L’ICONA: TEOLOGIA ED ESTETICA SECONDO MONSIGNOR SPITERIS (3)

Monsignor Yannis Spiteris, dal 2003 arcivescovo di Corfù, Zante e Cefalonia, è stato, negli ultimi anni, anche per il suo ruolo di componente della Commissione mista teologica per il dialogo cattolico-ortodosso, uno dei protagonisti delle relazioni ecumeniche fra Oriente ed Occidente. Autore di numerose pubblicazioni, ha anche firmato un contributo introduttivo alle Sante icone dal titolo eloquente “Il significato teologico ed estetico dell’icona”. Lo proponiamo, in parti successive, agli amici de “I sentieri dell’icona” nella sezione “Un po’ di storia…”.

di mons. Yannis Spiteris
arcivescovo di Corfù, Zante e Cefalonia
amministratore apostolico di Tessalonica

2. FUNZIONE SACRAMENTALE E LITURGICA DELL’ICONA

I grandi dottori della teologia delle immagini non hanno temuto di sottolineare che Cristo è presente spiritualmente tanto nella parola quanto nei segni, specie sacramentali. La mentalità orientale bizantina ha accettato facilmente il principio dell’identità di persona tanto nel prototipo (prototypos) quanto nella sua rappresentazio- ne (typos), senza appassionarsi a distinguere la differenza di natura esistente tra Cristo e la sua immagine dipinta. Certo l’icona, essendo rappresentazione, dice sempre relazione al prototipo, però, sacramentalmente il prototipo è presente nell’icona. Questa presenza sacramentale nell’icona è resa possibile anche dalla benedizione fatta dal sacerdote e così essa diventa oggetto liturgico. Un’antica preghiera copta esprime questa consacrazione con l’andamento di una vera e propria epiclesi: «Ti domandiamo e ti supplichiamo, o amico degli uomini, manda il tuo Spirito Santo su questa immagine del tuo santo martire (santo…), affinché sia un’immagine di salvezza per quelli che vi si accostano con fede, ricavano da Dio la grazia su di essi per la remissione dei peccati…». Anche la preghiera che recita l’iconografo [colui che «scrive» un’icona] prima che dipinga un’icona manifesta questa presenza del divino nell’immagine sacra: «O Divino Maestro, fervido Artefice di tutto il creato, reggi e governa la mia mano, affinché degnamente e con perfezione possa rappresentare la tua immagine per la gloria, la gioia e la bellezza della tua Santa Chiesa. Amen». Per Dostoevskij l’icona come la Chiesa è «l’epifania del bello».
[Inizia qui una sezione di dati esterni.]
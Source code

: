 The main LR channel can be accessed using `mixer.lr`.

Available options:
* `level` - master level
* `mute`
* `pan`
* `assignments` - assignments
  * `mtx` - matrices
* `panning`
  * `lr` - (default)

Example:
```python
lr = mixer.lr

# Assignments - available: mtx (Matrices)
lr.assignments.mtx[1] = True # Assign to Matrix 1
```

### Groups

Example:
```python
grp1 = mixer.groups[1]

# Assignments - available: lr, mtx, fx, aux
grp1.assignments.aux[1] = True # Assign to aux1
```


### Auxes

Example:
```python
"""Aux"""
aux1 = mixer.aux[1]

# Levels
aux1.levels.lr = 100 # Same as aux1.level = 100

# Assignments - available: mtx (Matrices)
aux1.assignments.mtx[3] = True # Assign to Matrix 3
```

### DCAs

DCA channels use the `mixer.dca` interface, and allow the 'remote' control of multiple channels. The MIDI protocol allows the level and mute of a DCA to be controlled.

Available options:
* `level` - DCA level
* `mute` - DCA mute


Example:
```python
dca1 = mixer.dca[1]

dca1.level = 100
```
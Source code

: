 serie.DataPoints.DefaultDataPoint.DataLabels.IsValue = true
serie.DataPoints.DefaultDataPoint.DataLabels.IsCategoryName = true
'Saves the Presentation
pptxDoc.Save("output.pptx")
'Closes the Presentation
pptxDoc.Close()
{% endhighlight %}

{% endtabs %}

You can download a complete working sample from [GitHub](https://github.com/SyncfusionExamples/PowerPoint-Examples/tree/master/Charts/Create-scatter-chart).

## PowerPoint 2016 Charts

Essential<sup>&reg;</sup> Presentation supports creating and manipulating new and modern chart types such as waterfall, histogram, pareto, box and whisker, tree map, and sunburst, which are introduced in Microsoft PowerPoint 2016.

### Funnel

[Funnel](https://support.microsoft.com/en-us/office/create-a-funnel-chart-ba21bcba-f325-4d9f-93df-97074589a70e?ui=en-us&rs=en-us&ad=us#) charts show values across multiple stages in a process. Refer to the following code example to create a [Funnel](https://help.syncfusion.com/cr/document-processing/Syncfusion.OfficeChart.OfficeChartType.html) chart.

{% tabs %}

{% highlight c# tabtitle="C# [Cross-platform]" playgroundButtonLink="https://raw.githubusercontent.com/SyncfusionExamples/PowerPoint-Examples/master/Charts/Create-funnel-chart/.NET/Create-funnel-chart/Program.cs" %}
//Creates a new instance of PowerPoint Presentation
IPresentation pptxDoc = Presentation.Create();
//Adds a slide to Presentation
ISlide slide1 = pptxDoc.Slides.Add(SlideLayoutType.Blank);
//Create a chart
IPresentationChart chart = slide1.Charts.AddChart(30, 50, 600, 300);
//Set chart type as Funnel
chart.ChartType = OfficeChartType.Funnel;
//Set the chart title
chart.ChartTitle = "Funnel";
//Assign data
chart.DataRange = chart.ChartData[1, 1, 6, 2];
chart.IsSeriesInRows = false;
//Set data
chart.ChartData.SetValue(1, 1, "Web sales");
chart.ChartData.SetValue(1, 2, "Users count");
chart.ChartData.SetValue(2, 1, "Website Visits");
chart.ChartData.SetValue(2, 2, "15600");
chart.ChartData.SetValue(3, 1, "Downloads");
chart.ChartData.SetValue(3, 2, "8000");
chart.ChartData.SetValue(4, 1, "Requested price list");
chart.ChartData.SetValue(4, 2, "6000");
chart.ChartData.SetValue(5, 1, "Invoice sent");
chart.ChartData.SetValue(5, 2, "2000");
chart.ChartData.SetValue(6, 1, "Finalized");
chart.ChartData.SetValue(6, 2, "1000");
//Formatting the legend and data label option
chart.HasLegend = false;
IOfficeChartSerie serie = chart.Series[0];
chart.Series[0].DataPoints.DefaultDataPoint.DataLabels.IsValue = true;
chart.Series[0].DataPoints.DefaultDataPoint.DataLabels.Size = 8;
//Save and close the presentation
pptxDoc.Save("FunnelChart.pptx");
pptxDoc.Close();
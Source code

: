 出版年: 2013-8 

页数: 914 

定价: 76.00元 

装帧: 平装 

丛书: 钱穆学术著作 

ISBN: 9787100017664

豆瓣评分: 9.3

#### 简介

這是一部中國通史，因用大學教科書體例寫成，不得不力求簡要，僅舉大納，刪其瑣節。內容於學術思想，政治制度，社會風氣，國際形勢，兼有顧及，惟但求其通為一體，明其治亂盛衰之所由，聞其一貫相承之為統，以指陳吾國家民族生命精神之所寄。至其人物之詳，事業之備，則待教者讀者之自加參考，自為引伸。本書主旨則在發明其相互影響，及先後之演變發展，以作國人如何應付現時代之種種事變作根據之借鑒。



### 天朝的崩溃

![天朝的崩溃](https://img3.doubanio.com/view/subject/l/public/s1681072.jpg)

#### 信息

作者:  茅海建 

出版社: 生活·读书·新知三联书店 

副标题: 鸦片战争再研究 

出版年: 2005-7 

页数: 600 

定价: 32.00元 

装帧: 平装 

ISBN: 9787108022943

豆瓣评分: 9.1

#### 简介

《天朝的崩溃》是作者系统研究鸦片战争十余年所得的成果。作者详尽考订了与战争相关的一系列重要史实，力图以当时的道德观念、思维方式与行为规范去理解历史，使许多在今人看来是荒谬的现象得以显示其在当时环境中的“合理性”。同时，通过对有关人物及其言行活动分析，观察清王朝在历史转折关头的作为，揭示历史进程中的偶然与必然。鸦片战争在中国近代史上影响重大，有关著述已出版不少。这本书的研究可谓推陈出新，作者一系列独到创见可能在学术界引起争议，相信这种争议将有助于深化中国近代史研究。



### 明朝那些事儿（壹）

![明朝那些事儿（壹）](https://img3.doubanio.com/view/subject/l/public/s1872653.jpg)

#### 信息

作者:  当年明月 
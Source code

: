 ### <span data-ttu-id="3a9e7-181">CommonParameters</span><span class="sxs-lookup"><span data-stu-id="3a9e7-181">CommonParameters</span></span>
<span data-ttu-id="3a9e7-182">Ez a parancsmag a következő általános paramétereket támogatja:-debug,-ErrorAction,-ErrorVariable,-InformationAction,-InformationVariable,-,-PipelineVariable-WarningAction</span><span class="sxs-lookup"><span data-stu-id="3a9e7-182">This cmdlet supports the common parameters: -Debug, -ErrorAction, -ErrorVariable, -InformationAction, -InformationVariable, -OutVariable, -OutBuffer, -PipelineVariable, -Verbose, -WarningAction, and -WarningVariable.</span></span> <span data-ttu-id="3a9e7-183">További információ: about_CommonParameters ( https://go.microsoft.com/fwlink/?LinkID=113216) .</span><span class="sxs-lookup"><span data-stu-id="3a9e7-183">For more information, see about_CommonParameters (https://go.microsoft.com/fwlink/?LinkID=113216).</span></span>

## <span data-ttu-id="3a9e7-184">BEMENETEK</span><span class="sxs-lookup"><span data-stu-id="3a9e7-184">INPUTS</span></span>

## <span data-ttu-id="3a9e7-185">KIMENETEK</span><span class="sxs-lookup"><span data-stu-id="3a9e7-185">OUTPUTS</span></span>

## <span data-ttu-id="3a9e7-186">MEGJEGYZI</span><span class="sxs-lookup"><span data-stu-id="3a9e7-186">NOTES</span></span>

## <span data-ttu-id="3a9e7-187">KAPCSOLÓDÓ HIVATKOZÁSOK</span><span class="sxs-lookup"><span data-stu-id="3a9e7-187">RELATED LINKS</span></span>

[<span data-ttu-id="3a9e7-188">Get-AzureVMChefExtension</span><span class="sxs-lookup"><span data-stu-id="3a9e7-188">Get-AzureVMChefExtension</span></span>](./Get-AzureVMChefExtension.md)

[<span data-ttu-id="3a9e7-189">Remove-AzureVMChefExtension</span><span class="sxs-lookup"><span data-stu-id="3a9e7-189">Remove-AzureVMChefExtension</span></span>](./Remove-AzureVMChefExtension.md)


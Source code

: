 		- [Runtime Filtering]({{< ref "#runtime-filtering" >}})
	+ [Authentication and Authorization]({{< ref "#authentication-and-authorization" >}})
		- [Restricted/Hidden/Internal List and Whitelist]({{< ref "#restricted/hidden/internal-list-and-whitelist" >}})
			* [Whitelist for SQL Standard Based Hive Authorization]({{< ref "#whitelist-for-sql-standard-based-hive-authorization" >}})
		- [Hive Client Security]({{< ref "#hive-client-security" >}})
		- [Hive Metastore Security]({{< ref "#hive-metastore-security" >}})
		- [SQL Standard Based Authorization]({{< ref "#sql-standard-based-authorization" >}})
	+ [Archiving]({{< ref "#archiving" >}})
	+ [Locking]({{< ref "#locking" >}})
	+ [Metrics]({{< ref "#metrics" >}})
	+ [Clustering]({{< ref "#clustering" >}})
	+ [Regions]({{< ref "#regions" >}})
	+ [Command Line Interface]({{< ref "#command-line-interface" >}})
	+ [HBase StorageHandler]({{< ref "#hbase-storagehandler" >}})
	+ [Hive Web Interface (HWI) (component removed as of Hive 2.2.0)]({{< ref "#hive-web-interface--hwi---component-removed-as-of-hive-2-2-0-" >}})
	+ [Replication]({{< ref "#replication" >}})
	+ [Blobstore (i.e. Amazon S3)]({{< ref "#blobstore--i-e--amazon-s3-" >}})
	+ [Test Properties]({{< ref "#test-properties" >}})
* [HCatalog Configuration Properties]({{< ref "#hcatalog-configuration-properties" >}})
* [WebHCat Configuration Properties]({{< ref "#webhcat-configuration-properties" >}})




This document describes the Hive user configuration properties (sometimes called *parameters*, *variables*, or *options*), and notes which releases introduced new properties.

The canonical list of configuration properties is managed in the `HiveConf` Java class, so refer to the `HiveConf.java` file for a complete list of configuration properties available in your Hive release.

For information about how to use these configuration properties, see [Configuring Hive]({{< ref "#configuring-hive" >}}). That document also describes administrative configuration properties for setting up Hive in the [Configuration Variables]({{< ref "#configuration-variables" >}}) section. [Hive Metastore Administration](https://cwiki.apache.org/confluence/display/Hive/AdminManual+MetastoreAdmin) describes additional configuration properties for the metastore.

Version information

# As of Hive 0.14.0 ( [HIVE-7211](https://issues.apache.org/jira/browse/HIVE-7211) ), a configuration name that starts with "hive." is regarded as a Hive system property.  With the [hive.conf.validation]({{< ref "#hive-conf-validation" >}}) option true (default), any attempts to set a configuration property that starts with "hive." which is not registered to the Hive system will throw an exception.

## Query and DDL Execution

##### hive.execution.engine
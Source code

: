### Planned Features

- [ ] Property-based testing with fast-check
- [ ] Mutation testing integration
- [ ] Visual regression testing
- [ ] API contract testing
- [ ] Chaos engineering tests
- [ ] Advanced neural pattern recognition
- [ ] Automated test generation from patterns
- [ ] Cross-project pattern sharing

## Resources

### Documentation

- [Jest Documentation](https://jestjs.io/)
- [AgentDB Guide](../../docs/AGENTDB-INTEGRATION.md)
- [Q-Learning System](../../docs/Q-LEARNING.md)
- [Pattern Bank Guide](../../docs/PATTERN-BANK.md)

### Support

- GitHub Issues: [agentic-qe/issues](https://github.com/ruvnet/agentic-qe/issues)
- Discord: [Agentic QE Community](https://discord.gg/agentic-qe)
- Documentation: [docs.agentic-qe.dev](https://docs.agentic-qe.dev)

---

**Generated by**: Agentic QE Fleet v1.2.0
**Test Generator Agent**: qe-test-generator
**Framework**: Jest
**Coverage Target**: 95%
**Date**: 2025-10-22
La benedizione e l’imposizione del nome le attribuiscono, secondo l’eucologia, una «virtus», cioè una misteriosa presenza divina. Dato che l’icona vengono esposte ufficialmente e solennemente durante la sacra liturgia, il fedele sa che esse sono parte integrante dell’azione liturgica. Infatti la celebrazione delle dodici grandi feste del Signore e della Madre di Dio o dei Santi con ufficio solenne, esige che si esponga l’icona festiva nel centro della navata su un leggio. In alcune chiese si trasporta solennemente l’icona in una processione che partendo dall’altare attraversa la porta reale e giunge in mezzo alla navata durante il canto del Polyeleos (versetti scelti del grande Hallel antifonati con l’Alleluja); il sacerdote è rivestito del «felonion» (casula), la incensa tre volte dai quattro lati, prima della lettura del Vangelo. In questo momento l’icona vuole rivelare con immediatezza ottica il senso dell’avvenimento che si commemora. Dopo il canto del Vangelo, i fedeli si avvicinano al leggio, baciano prima il Vangelo e poi la icona, sicuri che entrambe le cose trasmettono un messaggio salvifico. Infatti ogni volta che Dio si manifesta attraverso avvenimenti, segni, parole o colori (icona) opera la nostra salvezza, ci santifica. Anche l’icona, dunque, è veicolo e strumento di santificazione. Bisogna anche pensare che le icone, integrate nella santa liturgia, svelano il mistero della comunione dei santi. In questo «cielo sulla terra», come gli orientali amano definire la santa liturgia, le immagini visualizzano i misteri invisibili, le persone presenti ed invocate nella preghiera e nelle intercessioni. L’iconostasi non ha la funzione di nascondere, quanto di rivelare il cielo invisibile che si cala sulla terra. Anche il tempio orientale è nella sua misteriosa ordinazione immagine della Gerusalemme celeste, sintesi della storia della salvezza. Dall’iconostasi e dalle pareti si fanno avanti le presenze dei santi raffigurati.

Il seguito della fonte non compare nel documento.